To co stało się potem zostawiło ranę w mojej duszy. Bardziej poczułam niż dostrzegłam uderzenie. Moja głowa odskoczyła na bok, a przez policzek przeszedł ból. Zacisnęłam zęby, gdy w moich oczach pojawiły się łzy. Nie okażę słabości szczególnie przed nią, nawet nie wydałam dźwięku. Podniosłam rękę i delikatnie palcami dotknęłam obolałego miejsca.
- Idź do siebie. Skrzywdziłaś mnie - powiedziała sucho moja matka.
Bez słowa wyszłam z pomieszczenia. To ja ją skrzywdziłam? Przepraszam, ale to ja dostałam w twarz i nie usłyszałam żadnego przepraszam! Trzasnęłam drzwiami i do moich uszu doleciał krzyk matki. Na pewno było to coś o moim okropnym zachowaniu.

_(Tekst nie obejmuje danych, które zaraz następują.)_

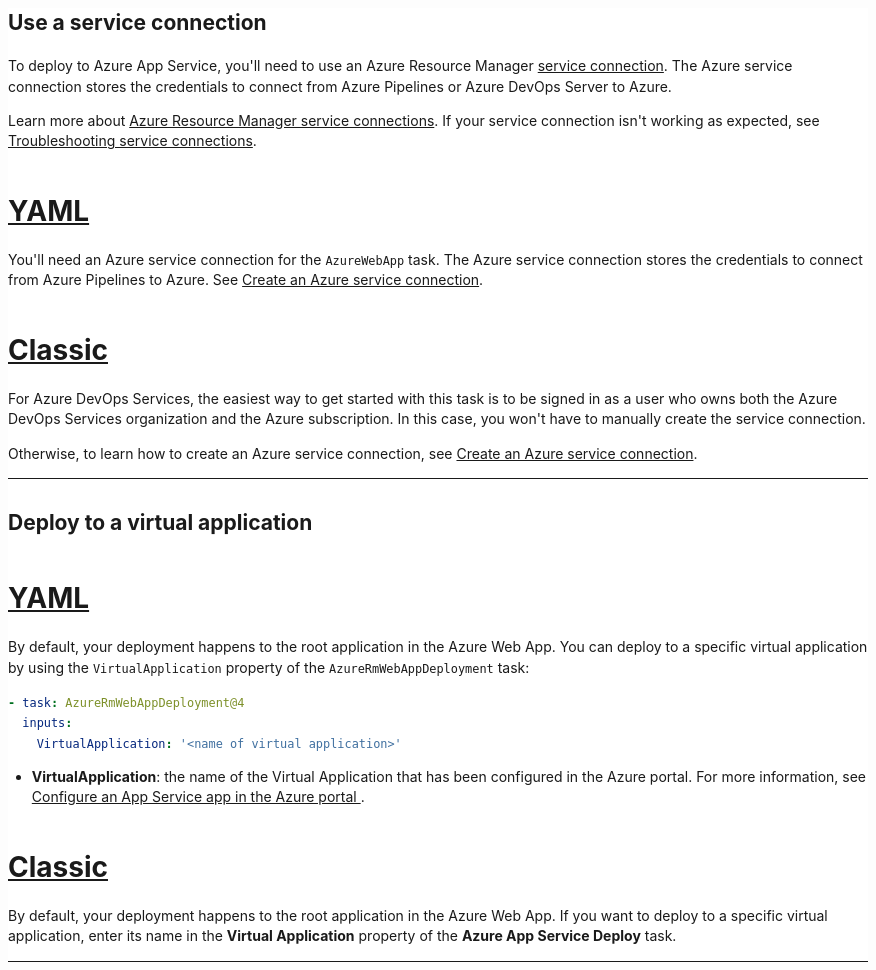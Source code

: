 <a name="endpoint"></a>

## Use a service connection

To deploy to Azure App Service, you'll need to use an Azure Resource Manager [service connection](/azure/devops/pipelines/library/service-endpoints). The Azure service connection stores the credentials to connect from Azure Pipelines or Azure DevOps Server to Azure.

Learn more about [Azure Resource Manager service connections](/azure/devops/pipelines/library/connect-to-azure). If your service connection isn't working as expected, see [Troubleshooting service connections](/azure/devops/pipelines/release/azure-rm-endpoint). 

# [YAML](#tab/yaml/)

You'll need an Azure service connection for the `AzureWebApp` task. The Azure service connection stores the credentials to connect from Azure Pipelines to Azure. See [Create an Azure service connection](/azure/devops/pipelines/library/connect-to-azure).

# [Classic](#tab/classic/)

For Azure DevOps Services, the easiest way to get started with this task is to be signed in as a user who owns both the Azure DevOps Services organization and the Azure subscription. In this case, you won't have to manually create the service connection.

Otherwise, to learn how to create an Azure service connection, see [Create an Azure service connection](/azure/devops/pipelines/library/connect-to-azure).

---

## Deploy to a virtual application

# [YAML](#tab/yaml/)

By default, your deployment happens to the root application in the Azure Web App. You can deploy to a specific virtual application by using the `VirtualApplication` property of the `AzureRmWebAppDeployment` task:

```yaml
- task: AzureRmWebAppDeployment@4
  inputs:
    VirtualApplication: '<name of virtual application>'
```

* **VirtualApplication**: the name of the Virtual Application that has been configured in the Azure portal. For more information, see [Configure an App Service app in the Azure portal
](./configure-common.md).

# [Classic](#tab/classic/)

By default, your deployment happens to the root application in the Azure Web App. If you want to deploy to a specific virtual application,
enter its name in the **Virtual Application** property of the **Azure App Service Deploy** task.

---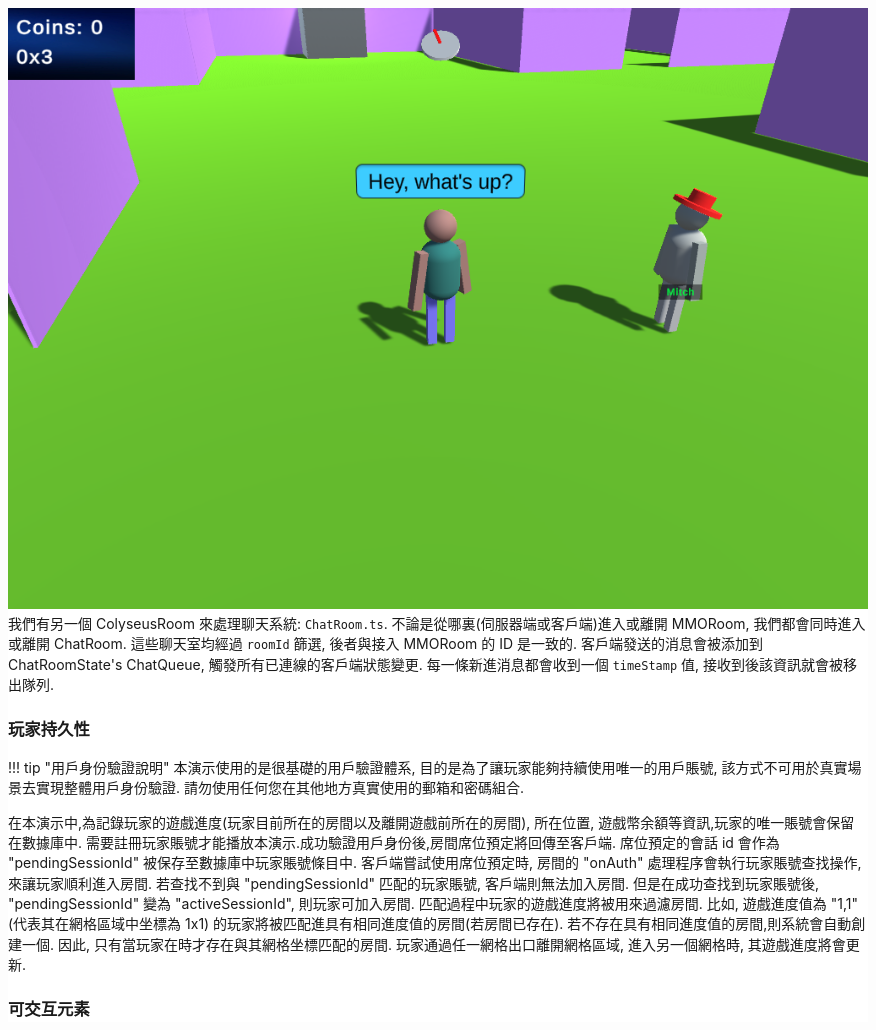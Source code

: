![ChatScreenshot](mmo/chatScreenshot.PNG) 我們有另一個 ColyseusRoom 來處理聊天系統: `ChatRoom.ts`. 不論是從哪裏(伺服器端或客戶端)進入或離開 MMORoom, 我們都會同時進入或離開 ChatRoom. 這些聊天室均經過 `roomId` 篩選, 後者與接入 MMORoom 的 ID 是一致的. 客戶端發送的消息會被添加到 ChatRoomState's ChatQueue, 觸發所有已連線的客戶端狀態變更. 每一條新進消息都會收到一個 `timeStamp` 值, 接收到後該資訊就會被移出隊列.
### 玩家持久性
!!! tip "用戶身份驗證說明"
    本演示使用的是很基礎的用戶驗證體系, 目的是為了讓玩家能夠持續使用唯一的用戶賬號, 該方式不可用於真實場景去實現整體用戶身份驗證.
    請勿使用任何您在其他地方真實使用的郵箱和密碼組合.

在本演示中,為記錄玩家的遊戲進度(玩家目前所在的房間以及離開遊戲前所在的房間), 所在位置, 遊戲幣余額等資訊,玩家的唯一賬號會保留在數據庫中.
需要註冊玩家賬號才能播放本演示.成功驗證用戶身份後,房間席位預定將回傳至客戶端. 席位預定的會話 id 會作為 "pendingSessionId" 被保存至數據庫中玩家賬號條目中. 客戶端嘗試使用席位預定時, 房間的 "onAuth" 處理程序會執行玩家賬號查找操作, 來讓玩家順利進入房間. 若查找不到與 "pendingSessionId" 匹配的玩家賬號, 客戶端則無法加入房間. 但是在成功查找到玩家賬號後, "pendingSessionId" 變為 "activeSessionId", 則玩家可加入房間.
匹配過程中玩家的遊戲進度將被用來過濾房間. 比如, 遊戲進度值為 "1,1" (代表其在網格區域中坐標為 1x1) 的玩家將被匹配進具有相同進度值的房間(若房間已存在). 若不存在具有相同進度值的房間,則系統會自動創建一個. 因此, 只有當玩家在時才存在與其網格坐標匹配的房間. 玩家通過任一網格出口離開網格區域, 進入另一個網格時, 其遊戲進度將會更新.
### 可交互元素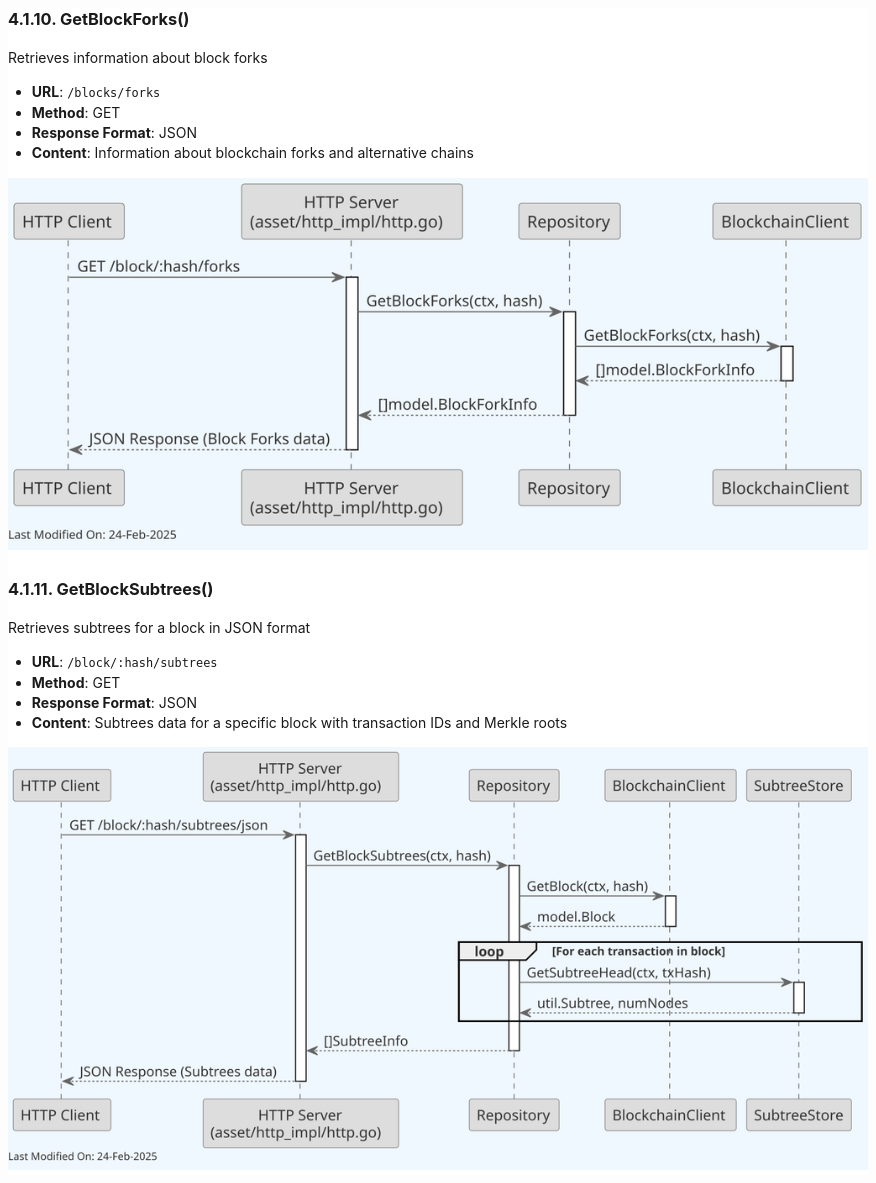 ### 4.1.10. GetBlockForks()

Retrieves information about block forks

- **URL**: `/blocks/forks`
- **Method**: GET
- **Response Format**: JSON
- **Content**: Information about blockchain forks and alternative chains

![asset_server_http_get_block_forks.svg](img/plantuml/assetserver/asset_server_http_get_block_forks.svg)

### 4.1.11. GetBlockSubtrees()

Retrieves subtrees for a block in JSON format

- **URL**: `/block/:hash/subtrees`
- **Method**: GET
- **Response Format**: JSON
- **Content**: Subtrees data for a specific block with transaction IDs and Merkle roots

![asset_server_http_get_block_subtrees.svg](img/plantuml/assetserver/asset_server_http_get_block_subtrees.svg)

Zdenerwowana wyciągnęłam żyletkę i zaczęłam ciąć na oślep swoje prawe przedramię. Raz za razem. Nie zważałam na to czy przetnę żyłę czy nie. To jest jak uzależnienie. Za pierwszym razem się boisz, potem robisz to nałogowo, a na końcu tego pragniesz najmocniej na świecie. Słyszysz jak cię wzywa. Czujesz smak tej przyjemności zanim wykonasz cięcie. Całe twoje ciało w ekscytacji czeka, aż wykonasz pierwszy ruch ręką. Mimo, że wiele osób mówi "nie tnij się" i nazywa takich ludzi jak ja nienormalnymi. Nie mają o niczym pojęcia. Nie mają pojęcia o tym co przechodzimy.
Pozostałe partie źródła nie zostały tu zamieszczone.